Elastin, which is part of the extracellular matrix, controls proliferation of vascular smooth muscle cells (VSMCs) and stabilizes arterial structure. Loss of elastin gene in WBS patients has been claimed to provide a biological basis for the abnormal elastic fibre properties leading to cardiovascular abnormalities like supravalvular aortic stenosis (SVAS), hypertension, arteriosclerosis and stenosis in more than 50% of WBS children.

These cardiovascular pathologies result in important consequences and neither curative nor preventive medicinal treatments exist at this time. Surgery is needed in more than half cases, while it is often leading to complications.

Minoxidil is a well-known antihypertensive drug used in adults and children. Furthermore, according to animal studies, minoxidil seems to increase arterial elastin content by decreasing elastase activity in these tissues.
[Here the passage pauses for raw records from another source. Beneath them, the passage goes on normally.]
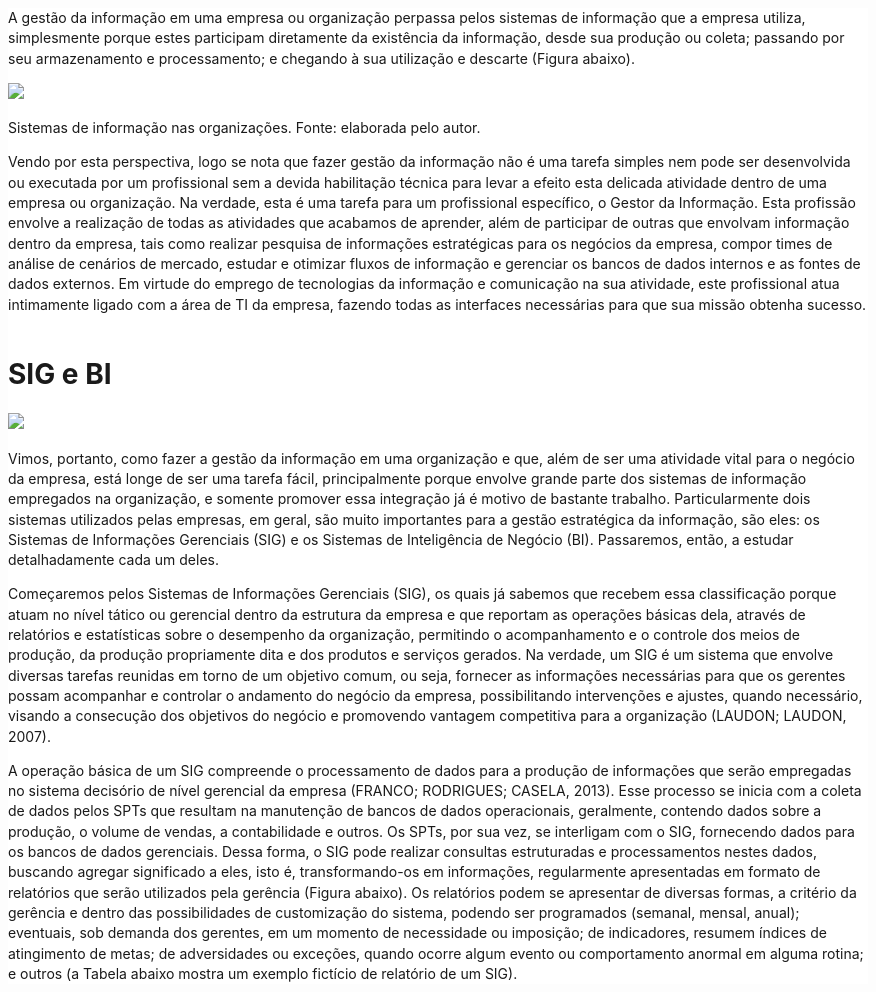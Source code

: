 A gestão da informação em uma empresa ou organização perpassa pelos sistemas de informação que a empresa utiliza, simplesmente porque estes participam diretamente da existência da informação, desde sua produção ou coleta; passando por seu armazenamento e processamento; e chegando à sua utilização e descarte (Figura abaixo).

[![](https://ampli-images.s3.amazonaws.com/production/500135e6-a79d-4f44-92f0-77ca9567b20c/original)](https://ampli-images.s3.amazonaws.com/production/500135e6-a79d-4f44-92f0-77ca9567b20c/original)

Sistemas de informação nas organizações. Fonte: elaborada pelo autor.

Vendo por esta perspectiva, logo se nota que fazer gestão da informação não é uma tarefa simples nem pode ser desenvolvida ou executada por um profissional sem a devida habilitação técnica para levar a efeito esta delicada atividade dentro de uma empresa ou organização. Na verdade, esta é uma tarefa para um profissional específico, o Gestor da Informação. Esta profissão envolve a realização de todas as atividades que acabamos de aprender, além de participar de outras que envolvam informação dentro da empresa, tais como realizar pesquisa de informações estratégicas para os negócios da empresa, compor times de análise de cenários de mercado, estudar e otimizar fluxos de informação e gerenciar os bancos de dados internos e as fontes de dados externos. Em virtude do emprego de tecnologias da informação e comunicação na sua atividade, este profissional atua intimamente ligado com a área de TI da empresa, fazendo todas as interfaces necessárias para que sua missão obtenha sucesso.

# **SIG e BI**

[![](https://ampli-images.s3.amazonaws.com/production/83a5c606-fe37-4d49-8379-0234b30e4290/original)](https://ampli-images.s3.amazonaws.com/production/83a5c606-fe37-4d49-8379-0234b30e4290/original)

Vimos, portanto, como fazer a gestão da informação em uma organização e que, além de ser uma atividade vital para o negócio da empresa, está longe de ser uma tarefa fácil, principalmente porque envolve grande parte dos sistemas de informação empregados na organização, e somente promover essa integração já é motivo de bastante trabalho. Particularmente dois sistemas utilizados pelas empresas, em geral, são muito importantes para a gestão estratégica da informação, são eles: os Sistemas de Informações Gerenciais (SIG) e os Sistemas de Inteligência de Negócio (BI). Passaremos, então, a estudar detalhadamente cada um deles.

Começaremos pelos Sistemas de Informações Gerenciais (SIG), os quais já sabemos que recebem essa classificação porque atuam no nível tático ou gerencial dentro da estrutura da empresa e que reportam as operações básicas dela, através de relatórios e estatísticas sobre o desempenho da organização, permitindo o acompanhamento e o controle dos meios de produção, da produção propriamente dita e dos produtos e serviços gerados. Na verdade, um SIG é um sistema que envolve diversas tarefas reunidas em torno de um objetivo comum, ou seja, fornecer as informações necessárias para que os gerentes possam acompanhar e controlar o andamento do negócio da empresa, possibilitando intervenções e ajustes, quando necessário, visando a consecução dos objetivos do negócio e promovendo vantagem competitiva para a organização (LAUDON; LAUDON, 2007).

A operação básica de um SIG compreende o processamento de dados para a produção de informações que serão empregadas no sistema decisório de nível gerencial da empresa (FRANCO; RODRIGUES; CASELA, 2013). Esse processo se inicia com a coleta de dados pelos SPTs que resultam na manutenção de bancos de dados operacionais, geralmente, contendo dados sobre a produção, o volume de vendas, a contabilidade e outros. Os SPTs, por sua vez, se interligam com o SIG, fornecendo dados para os bancos de dados gerenciais. Dessa forma, o SIG pode realizar consultas estruturadas e processamentos nestes dados, buscando agregar significado a eles, isto é, transformando-os em informações, regularmente apresentadas em formato de relatórios que serão utilizados pela gerência (Figura abaixo). Os relatórios podem se apresentar de diversas formas, a critério da gerência e dentro das possibilidades de customização do sistema, podendo ser programados (semanal, mensal, anual); eventuais, sob demanda dos gerentes, em um momento de necessidade ou imposição; de indicadores, resumem índices de atingimento de metas; de adversidades ou exceções, quando ocorre algum evento ou comportamento anormal em alguma rotina; e outros (a Tabela abaixo mostra um exemplo fictício de relatório de um SIG).
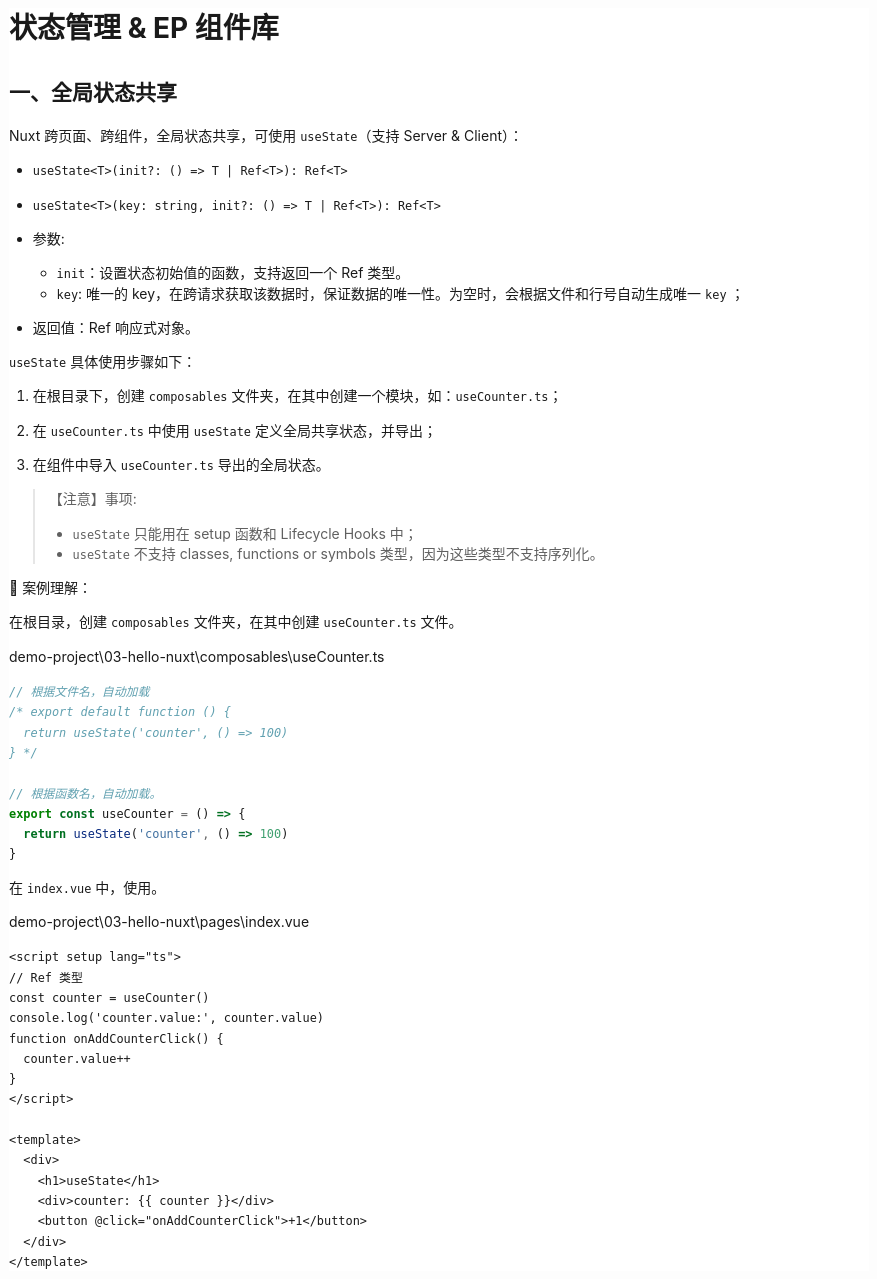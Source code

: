 # 状态管理 & EP 组件库

## 一、全局状态共享

Nuxt 跨页面、跨组件，全局状态共享，可使用 `useState`（支持 Server & Client）：

- `useState<T>(init?: () => T | Ref<T>): Ref<T>`
- `useState<T>(key: string, init?: () => T | Ref<T>): Ref<T>`
- 参数:
  - `init`：设置状态初始值的函数，支持返回一个 Ref 类型。
  - `key`: 唯一的 key，在跨请求获取该数据时，保证数据的唯一性。为空时，会根据文件和行号自动生成唯一 `key` ；

- 返回值：Ref 响应式对象。

`useState` 具体使用步骤如下：

1. 在根目录下，创建 `composables` 文件夹，在其中创建一个模块，如：`useCounter.ts`；

2. 在 `useCounter.ts` 中使用 `useState` 定义全局共享状态，并导出；

3. 在组件中导入 `useCounter.ts` 导出的全局状态。

> 【注意】事项:
>
> - `useState` 只能用在 setup 函数和 Lifecycle Hooks 中；
> - `useState` 不支持 classes, functions or symbols 类型，因为这些类型不支持序列化。

:egg: 案例理解：

在根目录，创建 `composables` 文件夹，在其中创建 `useCounter.ts` 文件。

demo-project\03-hello-nuxt\composables\useCounter.ts

```typescript
// 根据文件名，自动加载
/* export default function () {
  return useState('counter', () => 100)
} */

// 根据函数名，自动加载。
export const useCounter = () => {
  return useState('counter', () => 100)
}
```

在 `index.vue` 中，使用。

demo-project\03-hello-nuxt\pages\index.vue

```vue
<script setup lang="ts">
// Ref 类型
const counter = useCounter()
console.log('counter.value:', counter.value)
function onAddCounterClick() {
  counter.value++
}
</script>

<template>
  <div>
    <h1>useState</h1>
    <div>counter: {{ counter }}</div>
    <button @click="onAddCounterClick">+1</button>
  </div>
</template>
```
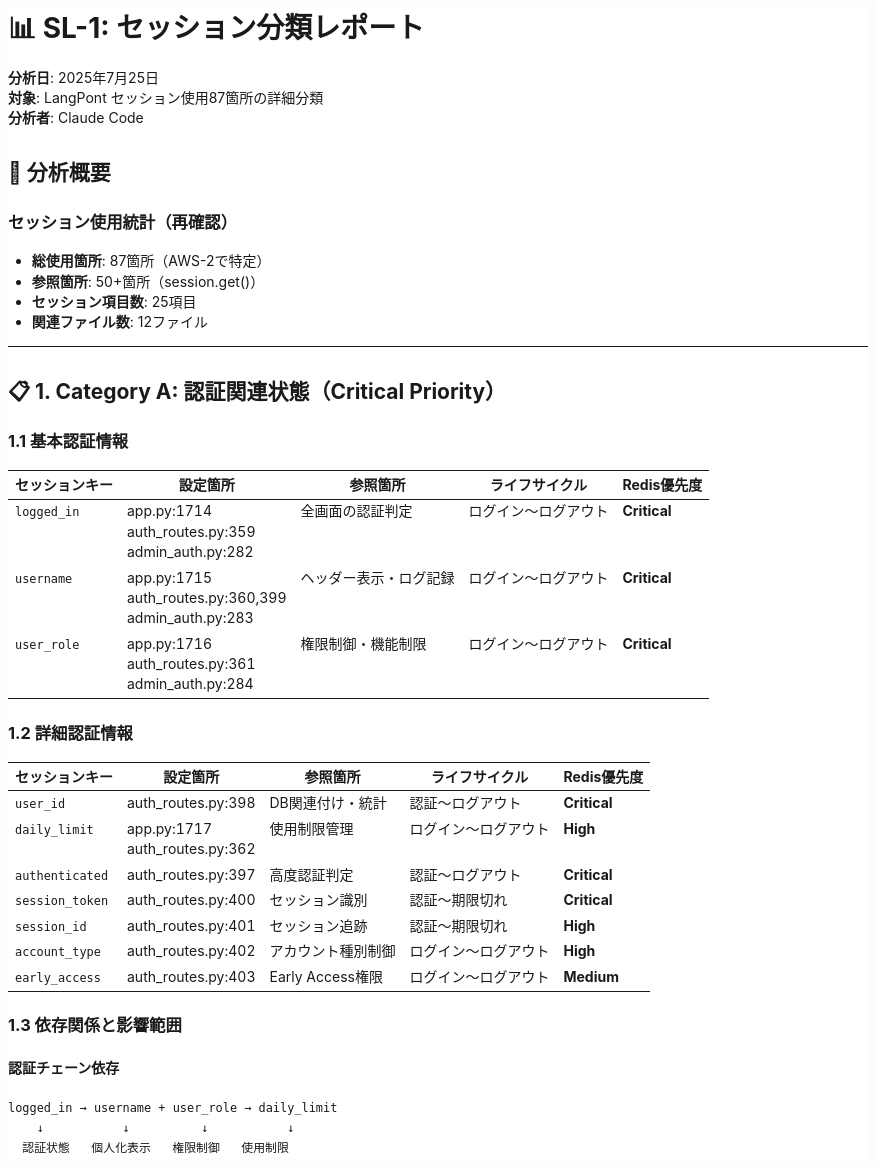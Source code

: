 # 📊 SL-1: セッション分類レポート

**分析日**: 2025年7月25日  
**対象**: LangPont セッション使用87箇所の詳細分類  
**分析者**: Claude Code  

## 🎯 分析概要

### セッション使用統計（再確認）
- **総使用箇所**: 87箇所（AWS-2で特定）
- **参照箇所**: 50+箇所（session.get()）
- **セッション項目数**: 25項目
- **関連ファイル数**: 12ファイル

---

## 📋 1. Category A: 認証関連状態（Critical Priority）

### 1.1 基本認証情報
| セッションキー | 設定箇所 | 参照箇所 | ライフサイクル | Redis優先度 |
|----------------|----------|----------|----------------|-------------|
| `logged_in` | app.py:1714<br>auth_routes.py:359<br>admin_auth.py:282 | 全画面の認証判定 | ログイン〜ログアウト | **Critical** |
| `username` | app.py:1715<br>auth_routes.py:360,399<br>admin_auth.py:283 | ヘッダー表示・ログ記録 | ログイン〜ログアウト | **Critical** |
| `user_role` | app.py:1716<br>auth_routes.py:361<br>admin_auth.py:284 | 権限制御・機能制限 | ログイン〜ログアウト | **Critical** |

### 1.2 詳細認証情報
| セッションキー | 設定箇所 | 参照箇所 | ライフサイクル | Redis優先度 |
|----------------|----------|----------|----------------|-------------|
| `user_id` | auth_routes.py:398 | DB関連付け・統計 | 認証〜ログアウト | **Critical** |
| `daily_limit` | app.py:1717<br>auth_routes.py:362 | 使用制限管理 | ログイン〜ログアウト | **High** |
| `authenticated` | auth_routes.py:397 | 高度認証判定 | 認証〜ログアウト | **Critical** |
| `session_token` | auth_routes.py:400 | セッション識別 | 認証〜期限切れ | **Critical** |
| `session_id` | auth_routes.py:401 | セッション追跡 | 認証〜期限切れ | **High** |
| `account_type` | auth_routes.py:402 | アカウント種別制御 | ログイン〜ログアウト | **High** |
| `early_access` | auth_routes.py:403 | Early Access権限 | ログイン〜ログアウト | **Medium** |

### 1.3 依存関係と影響範囲

#### 認証チェーン依存
```
logged_in → username + user_role → daily_limit
    ↓           ↓          ↓           ↓
  認証状態   個人化表示   権限制御   使用制限
```
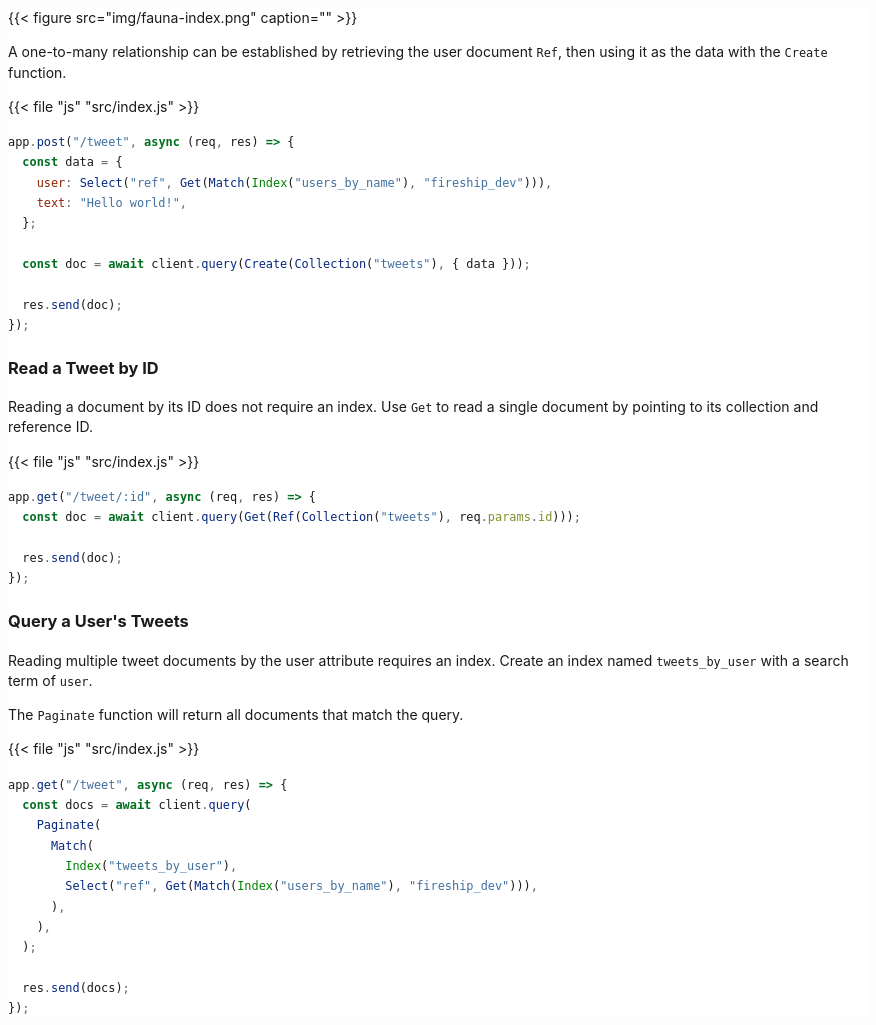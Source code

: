 {{< figure src="img/fauna-index.png" caption="" >}}

A one-to-many relationship can be established by retrieving the user document `Ref`, then using it as the data with the `Create` function.

{{< file "js" "src/index.js" >}}

```javascript
app.post("/tweet", async (req, res) => {
  const data = {
    user: Select("ref", Get(Match(Index("users_by_name"), "fireship_dev"))),
    text: "Hello world!",
  };

  const doc = await client.query(Create(Collection("tweets"), { data }));

  res.send(doc);
});
```

### Read a Tweet by ID

Reading a document by its ID does not require an index. Use `Get` to read a single document by pointing to its collection and reference ID.

{{< file "js" "src/index.js" >}}

```javascript
app.get("/tweet/:id", async (req, res) => {
  const doc = await client.query(Get(Ref(Collection("tweets"), req.params.id)));

  res.send(doc);
});
```

### Query a User's Tweets

Reading multiple tweet documents by the user attribute requires an index. Create an index named `tweets_by_user` with a search term of `user`.

The `Paginate` function will return all documents that match the query.

{{< file "js" "src/index.js" >}}

```javascript
app.get("/tweet", async (req, res) => {
  const docs = await client.query(
    Paginate(
      Match(
        Index("tweets_by_user"),
        Select("ref", Get(Match(Index("users_by_name"), "fireship_dev"))),
      ),
    ),
  );

  res.send(docs);
});
```
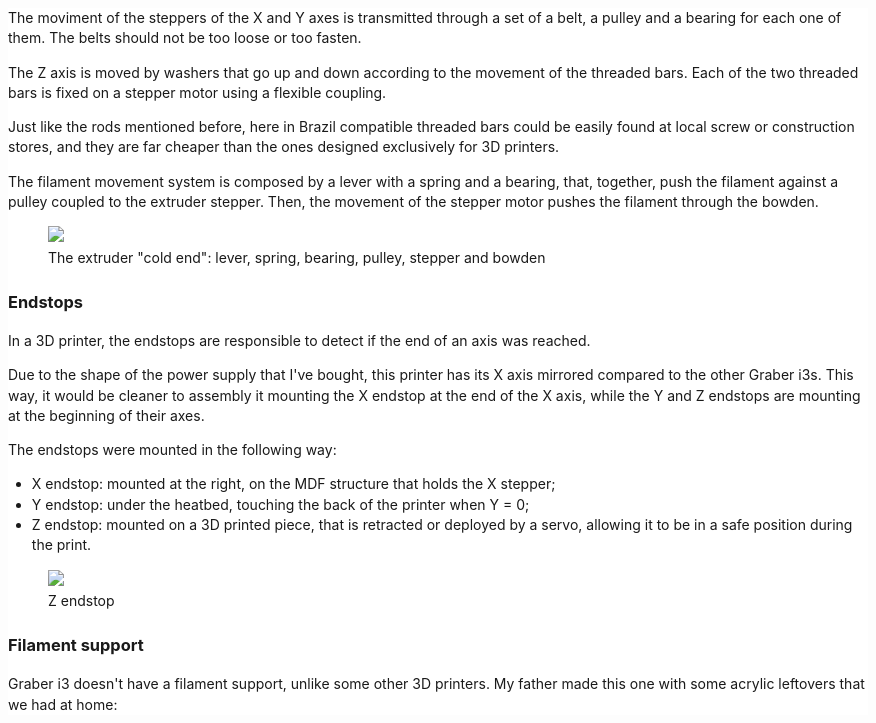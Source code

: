 The moviment of the steppers of the X and Y axes is transmitted through a set of
a belt, a pulley and a bearing for each one of them. The belts should not be too
loose or too fasten.

The Z axis is moved by washers that go up and down according to the
movement of the threaded bars. Each of the two threaded bars is fixed on a
stepper motor using a flexible coupling.

Just like the rods mentioned before, here in Brazil compatible threaded bars
could be easily found at local screw or construction stores, and they are far
cheaper than the ones designed exclusively for 3D printers.

The filament movement system is composed by a lever with a spring and a bearing,
that, together, push the filament against a pulley coupled to the extruder
stepper. Then, the movement of the stepper motor pushes the filament through the
bowden.

<div class="img-container">
  <figure>
    <img class="large" src="{{ site.baseurl }}/assets/images/hardware/2020-06-14-impressora_3d/motor_filamento.jpg">
    <figcaption>The extruder "cold end": lever, spring, bearing, pulley, stepper
  and bowden</figcaption>
  </figure>
</div>


### Endstops

In a 3D printer, the endstops are responsible to detect if the end of an axis
was reached.

Due to the shape of the power supply that I've bought, this printer has its X
axis mirrored compared to the other Graber i3s. This way, it would be cleaner to
assembly it mounting the X endstop at the end of the X axis, while the Y and Z
endstops are mounting at the beginning of their axes.

The endstops were mounted in the following way:

- X endstop: mounted at the right, on the MDF structure that holds the X stepper;
- Y endstop: under the heatbed, touching the back of the printer when Y = 0;
- Z endstop: mounted on a 3D printed piece, that is retracted or deployed by a
  servo, allowing it to be in a safe position during the print.

<div class="img-container">
  <figure>
    <img class="large" src="{{ site.baseurl }}/assets/images/hardware/2020-06-14-impressora_3d/endstop.jpg">
    <figcaption>Z endstop</figcaption>
  </figure>
</div>


### Filament support

Graber i3 doesn't have a filament support, unlike some other 3D printers. My
father made this one with some acrylic leftovers that we had at home:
Other data demonstrate that minoxidil specifically stimulate elastin synthesis.

Working Hypothesis:If insufficient elastin synthesis leads to vascular complications and arterial hypertension in children with WBS, restoration of sufficient quantity of elastin should then result in prevention or inhibition of vascular malformations and improvement in arterial tension. Therefore, as a pharmacological agent capable to stimulate elastin expression, minoxidil might be a useful drug for the treatment of abnormal elastin metabolism in WBS children.

Objective:To evaluate the efficacy of minoxidil on cardiovascular structure in children with Williams Beuren syndrome.

Methodology: randomized controlled trial on two parallel group (23 patients in each arm) Main criterion:variation of carotid Intima-media thickness (IMT) before and after 12 months of treatment with Minoxidil versus placebo Secondary intermediate criteria of the vascular properties are arterial stiffness, cardiac and renal stenosis, arterial tension.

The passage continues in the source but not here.